DATA TO PROCESS:

- Opening Delimiter -

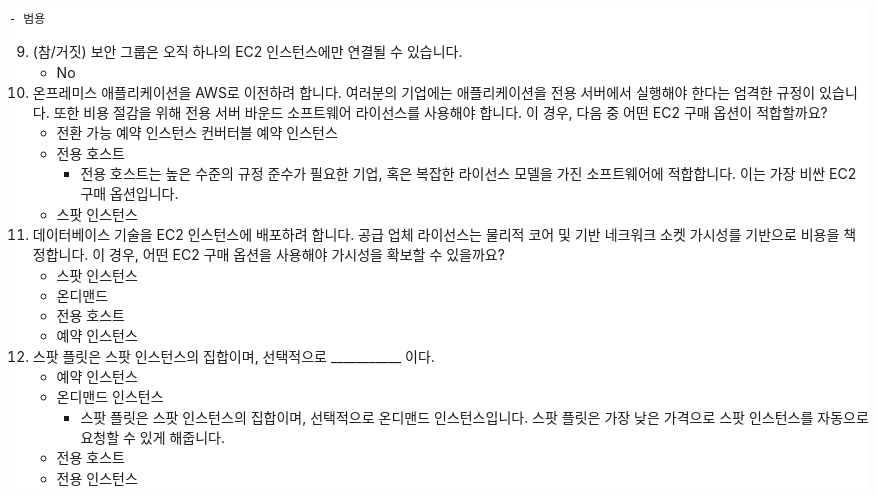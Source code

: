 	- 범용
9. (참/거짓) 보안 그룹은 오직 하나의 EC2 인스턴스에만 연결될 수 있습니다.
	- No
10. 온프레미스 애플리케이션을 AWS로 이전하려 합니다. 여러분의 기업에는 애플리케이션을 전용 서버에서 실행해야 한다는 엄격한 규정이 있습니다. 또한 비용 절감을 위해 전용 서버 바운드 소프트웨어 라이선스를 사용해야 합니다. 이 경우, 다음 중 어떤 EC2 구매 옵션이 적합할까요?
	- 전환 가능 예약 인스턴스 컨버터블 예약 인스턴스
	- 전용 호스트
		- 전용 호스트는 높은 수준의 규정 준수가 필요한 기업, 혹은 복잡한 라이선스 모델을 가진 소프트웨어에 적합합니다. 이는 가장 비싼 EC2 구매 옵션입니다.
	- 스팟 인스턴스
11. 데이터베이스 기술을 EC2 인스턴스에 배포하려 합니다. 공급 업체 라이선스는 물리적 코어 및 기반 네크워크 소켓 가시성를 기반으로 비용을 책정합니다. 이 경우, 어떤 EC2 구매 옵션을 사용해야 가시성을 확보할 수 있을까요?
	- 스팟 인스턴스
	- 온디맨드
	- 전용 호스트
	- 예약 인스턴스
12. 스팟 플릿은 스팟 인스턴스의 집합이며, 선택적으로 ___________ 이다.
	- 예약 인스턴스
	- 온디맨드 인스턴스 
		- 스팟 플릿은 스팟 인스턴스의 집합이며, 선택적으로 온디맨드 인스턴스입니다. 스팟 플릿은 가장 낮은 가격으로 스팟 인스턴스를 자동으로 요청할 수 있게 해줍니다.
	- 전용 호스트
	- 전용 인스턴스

- Closing Delimiter -
- Opening Delimiter -

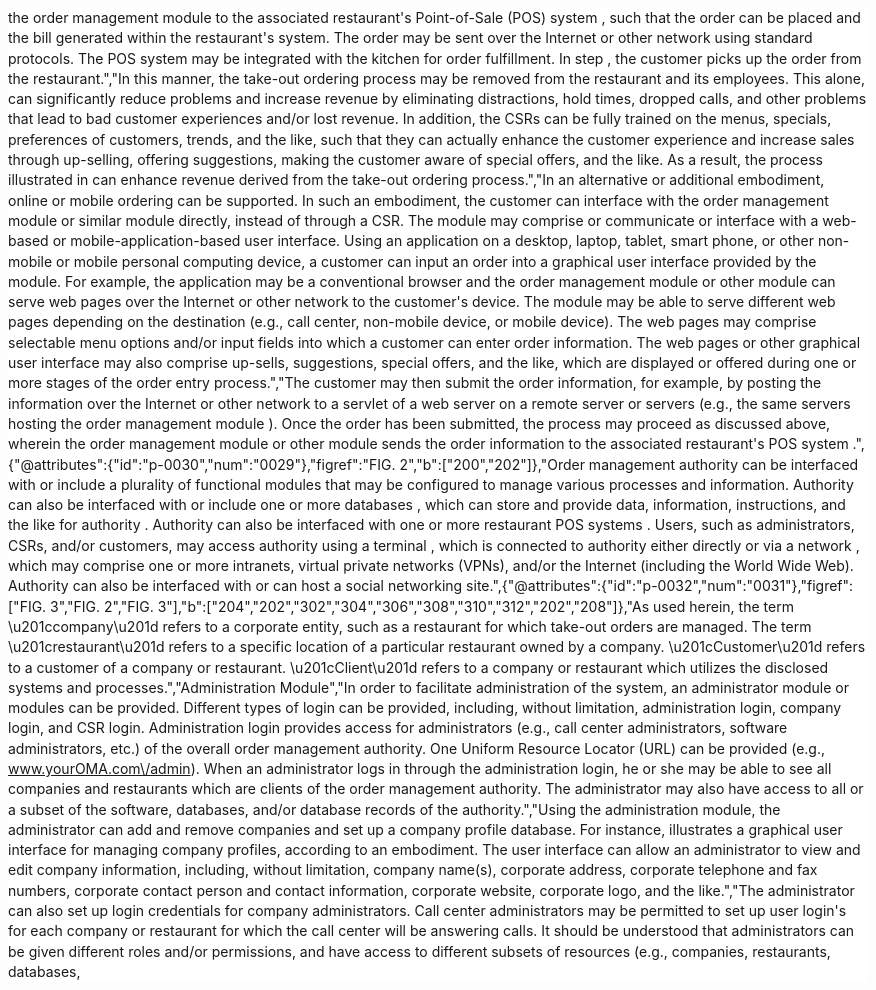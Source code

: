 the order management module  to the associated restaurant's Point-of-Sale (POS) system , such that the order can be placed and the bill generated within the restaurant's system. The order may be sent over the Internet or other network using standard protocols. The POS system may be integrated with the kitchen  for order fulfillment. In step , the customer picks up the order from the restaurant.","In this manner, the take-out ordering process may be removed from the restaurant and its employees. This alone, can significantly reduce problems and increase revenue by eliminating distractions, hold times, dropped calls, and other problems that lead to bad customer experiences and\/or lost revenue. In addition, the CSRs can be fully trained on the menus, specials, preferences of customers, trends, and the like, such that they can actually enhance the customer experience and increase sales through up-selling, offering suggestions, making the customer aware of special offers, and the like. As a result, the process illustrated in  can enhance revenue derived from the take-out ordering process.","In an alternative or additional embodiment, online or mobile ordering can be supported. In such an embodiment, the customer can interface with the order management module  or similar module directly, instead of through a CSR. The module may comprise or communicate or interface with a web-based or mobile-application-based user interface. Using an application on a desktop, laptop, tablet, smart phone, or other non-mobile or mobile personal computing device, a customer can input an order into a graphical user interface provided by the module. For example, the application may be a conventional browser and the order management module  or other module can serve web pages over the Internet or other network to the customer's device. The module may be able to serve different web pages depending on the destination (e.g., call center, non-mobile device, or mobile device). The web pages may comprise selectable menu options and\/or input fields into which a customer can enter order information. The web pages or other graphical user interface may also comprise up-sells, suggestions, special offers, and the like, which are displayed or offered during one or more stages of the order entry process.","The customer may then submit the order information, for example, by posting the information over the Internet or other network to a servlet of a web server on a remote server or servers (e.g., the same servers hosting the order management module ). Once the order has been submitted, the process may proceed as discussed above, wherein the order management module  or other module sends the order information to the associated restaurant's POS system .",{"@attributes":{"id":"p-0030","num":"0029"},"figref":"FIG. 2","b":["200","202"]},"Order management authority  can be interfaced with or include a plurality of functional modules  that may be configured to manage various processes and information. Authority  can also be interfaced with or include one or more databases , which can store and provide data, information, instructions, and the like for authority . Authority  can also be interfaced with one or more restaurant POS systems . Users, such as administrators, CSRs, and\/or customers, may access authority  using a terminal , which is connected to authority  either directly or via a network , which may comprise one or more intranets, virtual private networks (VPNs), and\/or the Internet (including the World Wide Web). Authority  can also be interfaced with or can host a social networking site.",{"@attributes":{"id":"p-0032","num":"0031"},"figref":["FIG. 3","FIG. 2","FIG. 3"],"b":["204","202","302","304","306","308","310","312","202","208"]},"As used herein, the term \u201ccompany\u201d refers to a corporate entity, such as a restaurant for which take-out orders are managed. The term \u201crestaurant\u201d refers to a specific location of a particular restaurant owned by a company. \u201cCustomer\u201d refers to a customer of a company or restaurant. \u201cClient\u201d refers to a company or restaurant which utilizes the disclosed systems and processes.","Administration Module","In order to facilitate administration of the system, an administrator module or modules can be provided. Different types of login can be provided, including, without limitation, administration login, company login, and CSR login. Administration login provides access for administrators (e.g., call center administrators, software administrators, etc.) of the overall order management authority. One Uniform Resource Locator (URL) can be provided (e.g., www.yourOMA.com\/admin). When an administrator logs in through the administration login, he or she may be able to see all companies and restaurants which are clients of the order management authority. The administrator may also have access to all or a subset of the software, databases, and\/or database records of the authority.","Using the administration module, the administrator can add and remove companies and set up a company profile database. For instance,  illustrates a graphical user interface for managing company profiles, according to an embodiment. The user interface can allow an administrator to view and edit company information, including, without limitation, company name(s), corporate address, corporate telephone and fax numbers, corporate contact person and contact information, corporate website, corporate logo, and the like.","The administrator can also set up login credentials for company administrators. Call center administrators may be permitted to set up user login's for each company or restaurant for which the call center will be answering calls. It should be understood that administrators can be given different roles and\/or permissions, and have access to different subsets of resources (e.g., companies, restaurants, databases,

- Closing Delimiter -
- Opening Delimiter -

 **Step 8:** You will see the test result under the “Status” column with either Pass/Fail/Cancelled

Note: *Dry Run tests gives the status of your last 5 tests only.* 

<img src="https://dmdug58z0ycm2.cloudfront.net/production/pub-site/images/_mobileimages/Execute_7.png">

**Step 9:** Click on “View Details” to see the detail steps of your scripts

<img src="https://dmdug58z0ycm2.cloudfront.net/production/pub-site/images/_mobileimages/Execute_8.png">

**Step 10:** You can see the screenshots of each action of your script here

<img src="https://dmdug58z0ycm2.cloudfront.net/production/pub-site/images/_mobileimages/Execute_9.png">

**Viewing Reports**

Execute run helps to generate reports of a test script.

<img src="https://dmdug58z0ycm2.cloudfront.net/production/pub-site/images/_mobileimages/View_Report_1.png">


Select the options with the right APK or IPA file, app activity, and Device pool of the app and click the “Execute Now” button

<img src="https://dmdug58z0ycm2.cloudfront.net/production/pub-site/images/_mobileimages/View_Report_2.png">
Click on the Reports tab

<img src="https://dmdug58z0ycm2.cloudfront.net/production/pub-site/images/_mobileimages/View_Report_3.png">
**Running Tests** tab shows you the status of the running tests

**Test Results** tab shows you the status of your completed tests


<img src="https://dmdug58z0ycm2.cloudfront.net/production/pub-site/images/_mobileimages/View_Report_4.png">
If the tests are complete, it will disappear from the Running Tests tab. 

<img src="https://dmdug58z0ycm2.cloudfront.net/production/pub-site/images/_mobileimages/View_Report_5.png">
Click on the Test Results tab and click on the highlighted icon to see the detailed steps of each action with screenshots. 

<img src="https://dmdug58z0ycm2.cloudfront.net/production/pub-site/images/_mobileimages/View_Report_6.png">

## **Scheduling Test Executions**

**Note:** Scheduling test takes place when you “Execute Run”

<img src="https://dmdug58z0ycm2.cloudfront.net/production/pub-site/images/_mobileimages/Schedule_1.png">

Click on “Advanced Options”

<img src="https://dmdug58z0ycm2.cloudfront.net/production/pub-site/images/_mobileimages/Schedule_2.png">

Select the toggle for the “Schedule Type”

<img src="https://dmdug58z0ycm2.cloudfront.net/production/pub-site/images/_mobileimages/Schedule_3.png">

- Closing Delimiter -

TRY IT: Nothing but a number should be given: the count of lines above that include the string "집합이며".

RESPONSE TO THIS TASK: 2